___ SUPPLIED ENTRIES ___

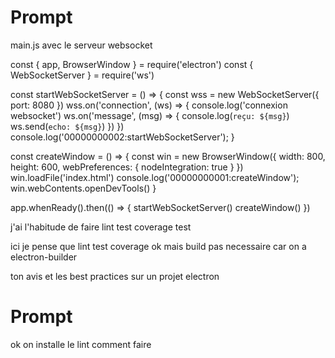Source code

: # Prompt
main.js avec le serveur websocket

const { app, BrowserWindow } = require('electron')
const { WebSocketServer } = require('ws')

const startWebSocketServer = () => {
  const wss = new WebSocketServer({ port: 8080 })
  wss.on('connection', (ws) => {
    console.log('connexion websocket')
    ws.on('message', (msg) => {
      console.log(`reçu: ${msg}`)
      ws.send(`echo: ${msg}`)
    })
  })
  console.log('00000000002:startWebSocketServer');
}

const createWindow = () => {
  const win = new BrowserWindow({
    width: 800,
    height: 600,
    webPreferences: {
      nodeIntegration: true
    }
  })
  win.loadFile('index.html')
  console.log('00000000001:createWindow');
  win.webContents.openDevTools()
}

app.whenReady().then(() => {
  startWebSocketServer()
  createWindow()
})



j'ai l'habitude de faire
lint
test
coverage
test

ici je pense que lint
test
coverage
ok mais build pas necessaire
car on a electron-builder


ton avis et les best practices sur un projet electron


# Prompt
  ok on installe le lint
  comment faire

___

**TASK INSTRUCTIONS:**
Would you output the data exactly, without any of its images?

**EXERCISE ANSWER:**
Source code

: # Prompt
main.js avec le serveur websocket

const { app, BrowserWindow } = require('electron')
const { WebSocketServer } = require('ws')

const startWebSocketServer = () => {
  const wss = new WebSocketServer({ port: 8080 })
  wss.on('connection', (ws) => {
    console.log('connexion websocket')
    ws.on('message', (msg) => {
      console.log(`reçu: ${msg}`)
      ws.send(`echo: ${msg}`)
    })
  })
  console.log('00000000002:startWebSocketServer');
}

const createWindow = () => {
  const win = new BrowserWindow({
    width: 800,
    height: 600,
    webPreferences: {
      nodeIntegration: true
    }
  })
  win.loadFile('index.html')
  console.log('00000000001:createWindow');
  win.webContents.openDevTools()
}

app.whenReady().then(() => {
  startWebSocketServer()
  createWindow()
})



j'ai l'habitude de faire
lint
test
coverage
test

ici je pense que lint
test
coverage
ok mais build pas necessaire
car on a electron-builder


ton avis et les best practices sur un projet electron


# Prompt
  ok on installe le lint
  comment faire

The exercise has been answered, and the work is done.